2020年4月20日
vol.842
つばめ学院の関口です。
いきなりの質問です。
多くの塾の先生が入塾生を見てすぐに「この子の成績は伸びる」判断する子はどんな子でしょうか?
実は私は以前、塾の経営者が集まるセミナーに参加してそんな質問をしたことがあります。
そして、その回答は驚くほどにほとんどが同じになりました。
今日はそんなお話から始めようと思います。
理解力よりも大切なこと
まず答えから先に書きます。
多くの塾の先生たちが「この子は伸びるだろうな」と判断するポイントは「基本動作ができる」という事だそうです。
基本動作と言っているのは、あいさつをすることであったり、塾のルールを確認して守る。忘れ物をしない、遅刻がない、欠席の連絡をきちんとする。そういった細かな行動です。
これは経験則的に考えてもかなり正しいです。
「成績をあげるために家ではどんな事をさせれば良いでしょうか?」
と質問された場合に、
「基本動作をキチンとできるようにしてください」とお答えすることもあるほどです。
塾で「なに」を学ぶのか?
学習塾はお子さんの成績を上げる場所です。
もちろん他にもいろいろとあるとは思いますが、一義的には間違いなく「成績アップ」が塾の使命です。
その「成績アップ」のために必要なことが「基本動作」。はなんだか腑に落ちないという方もいらっしゃいますよね。
一見すると無関係のようにも見えるし、なんとなく関係がありそうな気がする「成績アップ」と「基本動作」。
その共通点は
「誰かに言われたことをその通り受け入れるかどうか」という思考の柔軟性だと私は考えています。
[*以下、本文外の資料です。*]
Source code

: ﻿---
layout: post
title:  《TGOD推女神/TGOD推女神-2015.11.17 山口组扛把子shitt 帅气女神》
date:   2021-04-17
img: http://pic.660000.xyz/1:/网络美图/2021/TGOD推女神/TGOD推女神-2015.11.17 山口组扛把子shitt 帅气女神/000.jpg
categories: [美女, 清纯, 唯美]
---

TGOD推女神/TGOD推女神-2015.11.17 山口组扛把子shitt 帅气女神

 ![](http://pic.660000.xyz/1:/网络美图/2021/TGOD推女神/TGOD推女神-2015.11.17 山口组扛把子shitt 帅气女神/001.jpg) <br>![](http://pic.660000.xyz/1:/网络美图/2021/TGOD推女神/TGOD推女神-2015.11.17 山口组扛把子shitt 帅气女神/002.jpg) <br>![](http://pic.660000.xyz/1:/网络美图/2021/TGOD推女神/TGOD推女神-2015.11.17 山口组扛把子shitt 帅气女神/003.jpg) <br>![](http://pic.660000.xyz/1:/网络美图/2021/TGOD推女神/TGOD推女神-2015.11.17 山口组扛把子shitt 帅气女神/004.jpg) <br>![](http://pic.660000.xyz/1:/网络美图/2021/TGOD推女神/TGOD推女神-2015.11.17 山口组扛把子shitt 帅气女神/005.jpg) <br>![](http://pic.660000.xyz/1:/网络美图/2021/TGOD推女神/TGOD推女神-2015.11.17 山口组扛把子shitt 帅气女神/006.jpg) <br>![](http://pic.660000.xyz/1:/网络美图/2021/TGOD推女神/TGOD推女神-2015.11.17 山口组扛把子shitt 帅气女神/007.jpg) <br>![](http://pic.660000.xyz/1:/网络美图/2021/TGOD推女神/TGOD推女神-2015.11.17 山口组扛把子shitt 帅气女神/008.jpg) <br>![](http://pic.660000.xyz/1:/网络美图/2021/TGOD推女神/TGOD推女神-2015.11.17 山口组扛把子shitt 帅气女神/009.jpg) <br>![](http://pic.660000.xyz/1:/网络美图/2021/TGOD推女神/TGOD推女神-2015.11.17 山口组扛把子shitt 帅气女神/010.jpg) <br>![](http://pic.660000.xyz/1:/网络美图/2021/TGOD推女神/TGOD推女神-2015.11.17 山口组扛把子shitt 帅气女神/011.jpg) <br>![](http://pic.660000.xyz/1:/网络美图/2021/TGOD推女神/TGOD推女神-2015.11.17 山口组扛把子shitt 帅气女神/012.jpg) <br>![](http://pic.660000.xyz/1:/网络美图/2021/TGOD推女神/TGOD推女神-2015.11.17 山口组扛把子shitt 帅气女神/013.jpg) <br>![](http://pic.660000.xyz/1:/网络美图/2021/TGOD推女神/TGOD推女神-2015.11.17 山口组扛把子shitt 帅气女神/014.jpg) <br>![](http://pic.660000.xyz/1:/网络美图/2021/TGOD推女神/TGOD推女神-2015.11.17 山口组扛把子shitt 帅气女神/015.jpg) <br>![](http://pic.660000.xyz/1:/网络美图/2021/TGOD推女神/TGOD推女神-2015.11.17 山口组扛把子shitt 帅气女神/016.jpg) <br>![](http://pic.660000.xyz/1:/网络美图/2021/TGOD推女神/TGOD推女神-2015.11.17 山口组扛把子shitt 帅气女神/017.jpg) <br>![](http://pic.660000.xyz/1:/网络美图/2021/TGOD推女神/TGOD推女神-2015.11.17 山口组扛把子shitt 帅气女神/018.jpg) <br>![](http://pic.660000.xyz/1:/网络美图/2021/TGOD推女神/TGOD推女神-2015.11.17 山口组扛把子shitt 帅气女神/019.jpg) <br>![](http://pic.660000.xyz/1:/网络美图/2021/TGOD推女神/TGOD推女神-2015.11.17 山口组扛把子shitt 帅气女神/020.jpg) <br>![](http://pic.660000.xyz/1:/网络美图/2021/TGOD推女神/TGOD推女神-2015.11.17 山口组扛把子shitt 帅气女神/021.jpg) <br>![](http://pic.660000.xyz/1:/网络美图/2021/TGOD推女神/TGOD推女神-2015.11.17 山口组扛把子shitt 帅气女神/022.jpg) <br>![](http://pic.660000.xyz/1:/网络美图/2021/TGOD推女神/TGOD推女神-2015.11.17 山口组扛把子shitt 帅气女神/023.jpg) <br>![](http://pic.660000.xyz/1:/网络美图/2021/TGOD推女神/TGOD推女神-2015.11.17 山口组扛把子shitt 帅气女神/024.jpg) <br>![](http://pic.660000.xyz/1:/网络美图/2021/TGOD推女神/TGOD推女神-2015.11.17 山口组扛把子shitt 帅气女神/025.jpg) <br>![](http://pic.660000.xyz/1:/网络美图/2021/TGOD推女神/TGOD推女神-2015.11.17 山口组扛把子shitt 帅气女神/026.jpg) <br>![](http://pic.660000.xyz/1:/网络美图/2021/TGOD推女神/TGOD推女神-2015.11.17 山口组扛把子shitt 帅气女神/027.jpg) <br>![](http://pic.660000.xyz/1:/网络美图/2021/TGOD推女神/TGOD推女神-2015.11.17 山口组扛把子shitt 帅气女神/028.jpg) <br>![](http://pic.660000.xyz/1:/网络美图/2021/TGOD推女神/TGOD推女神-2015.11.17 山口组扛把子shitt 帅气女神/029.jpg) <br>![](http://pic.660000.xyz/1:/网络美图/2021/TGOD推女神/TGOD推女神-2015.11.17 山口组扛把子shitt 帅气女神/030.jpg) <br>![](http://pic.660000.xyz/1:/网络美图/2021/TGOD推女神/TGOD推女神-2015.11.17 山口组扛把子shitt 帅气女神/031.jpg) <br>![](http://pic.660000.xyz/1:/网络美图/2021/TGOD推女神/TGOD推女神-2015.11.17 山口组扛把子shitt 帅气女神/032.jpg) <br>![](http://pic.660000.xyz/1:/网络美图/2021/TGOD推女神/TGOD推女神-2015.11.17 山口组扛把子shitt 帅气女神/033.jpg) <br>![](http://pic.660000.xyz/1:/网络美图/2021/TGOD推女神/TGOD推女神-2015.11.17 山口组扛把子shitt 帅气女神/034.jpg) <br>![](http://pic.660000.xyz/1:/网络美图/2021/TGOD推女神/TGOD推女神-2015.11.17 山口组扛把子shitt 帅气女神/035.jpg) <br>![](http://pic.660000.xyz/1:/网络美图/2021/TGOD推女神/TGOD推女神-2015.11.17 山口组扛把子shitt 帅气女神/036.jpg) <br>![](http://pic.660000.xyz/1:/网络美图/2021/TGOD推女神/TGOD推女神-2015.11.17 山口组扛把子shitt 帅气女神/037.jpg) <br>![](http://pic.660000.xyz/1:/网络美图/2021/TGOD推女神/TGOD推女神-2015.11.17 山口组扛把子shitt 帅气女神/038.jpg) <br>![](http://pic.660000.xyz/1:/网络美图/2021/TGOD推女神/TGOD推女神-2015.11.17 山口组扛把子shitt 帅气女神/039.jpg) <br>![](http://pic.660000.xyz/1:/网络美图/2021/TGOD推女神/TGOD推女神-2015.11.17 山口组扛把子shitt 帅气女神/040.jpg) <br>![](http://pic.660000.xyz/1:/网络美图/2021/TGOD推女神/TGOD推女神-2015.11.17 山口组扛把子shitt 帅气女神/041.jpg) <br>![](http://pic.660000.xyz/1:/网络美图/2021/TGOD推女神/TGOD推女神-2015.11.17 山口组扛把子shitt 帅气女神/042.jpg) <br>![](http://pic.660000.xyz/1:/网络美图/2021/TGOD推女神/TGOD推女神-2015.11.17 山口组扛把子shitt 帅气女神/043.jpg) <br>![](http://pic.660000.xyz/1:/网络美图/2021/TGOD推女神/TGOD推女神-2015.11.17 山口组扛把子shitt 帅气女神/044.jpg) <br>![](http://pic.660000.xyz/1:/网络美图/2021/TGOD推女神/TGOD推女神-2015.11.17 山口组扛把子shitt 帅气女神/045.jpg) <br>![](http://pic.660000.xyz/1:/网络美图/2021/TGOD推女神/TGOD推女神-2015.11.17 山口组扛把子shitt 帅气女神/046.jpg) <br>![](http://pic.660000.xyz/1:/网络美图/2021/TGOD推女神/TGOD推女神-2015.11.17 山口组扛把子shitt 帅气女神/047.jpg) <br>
塾で持ち帰って欲しいことは「考え方」であり「技術」なんです。
問題の解説をして納得して帰るだけでは絶対に成績はあがりません。
大切なことは、「どういうプロセスでその結果になったのか」を理解し、自分に取り込むことです。
そしてそれが自分の中で「しっくりくる」まで試してみること。
それこそが成績アップの秘訣であり、勉強に限らず全てに通じる「成長」のポイントではないでしょうか。
そこで「自分のやり方」や「面倒だから」というこだわりがあると、狙うべき効果は著しく下がります。
全てを知った気になる事がアブナイ
実はそう考えると、何をするべきかという事は極めてシンプルなんです。
ただしそれを「やる子」と「やらない子」がいるだけです。
そして基本動作を受け入れている子には「やる子」が多いということです。
そうですよね。
「みんなが気持ちよく過ごせるためにあいさつはキチンとしようね」という言葉に対して、
「わかった」というか、「え?なんでそんな事しないといけないの?」というかで大きな差がでます。
「なんでやらないといけないの?」
「やったらなんか良いことあんの?」
「それ意味なくない?」
こういう言葉を口にする子は確実に増えています。
もちろん、私は頭ごなしに強制をしたり、脅してやらせるような事はしません。
でも、にやつきながらこう言ったりはします。
「俺には分かってるけど、今のお前にはいくら説明したって理解できない事が世の中にはたくさんあるだよ。バーカw」
これは今の社会が抱える病のようなものだと思いますが、、、、
何かを判断する際に「自分はその判断基準をすべて理解している」という勘違いが蔓延している気がします。
小中高生の多くが思っています。
「あいさつをする"意味"を教えてくれれば私は理解できる」と。
無理ですよ。理解できない。
理解できないものに対して「やったほうが良いならやる」のか「面倒だからやらない」のか。
私が生徒に伝えたいことがあります。
自分が全てを分かったような気分で生きる人間ほどつまらないものはない。
私を含めた全ての人間に。「自分には理解できないこと」は必ずある。
その「理解できないこと」がいつか理解できた時に人は思考が深くなり、視野が広がる。
そしてそういう事に幸せ感を感じる人間の方が、きっと幸せが多くなる。と、私は思っています。
「勉強することの面白さ」は確実にあります。
でも多くの子はその「面白さ」を理解できません。
それで良いんです。
「自分にはまだ理解できないものがある」と思うところに知性があります。
「自分のことは自分で全て判断できる」と思う心に知性はありません。
「やる意味が分からない勉強」
それに向かう態度にこそ知性が現れます。
最後まで読んで頂いてありがとうございます。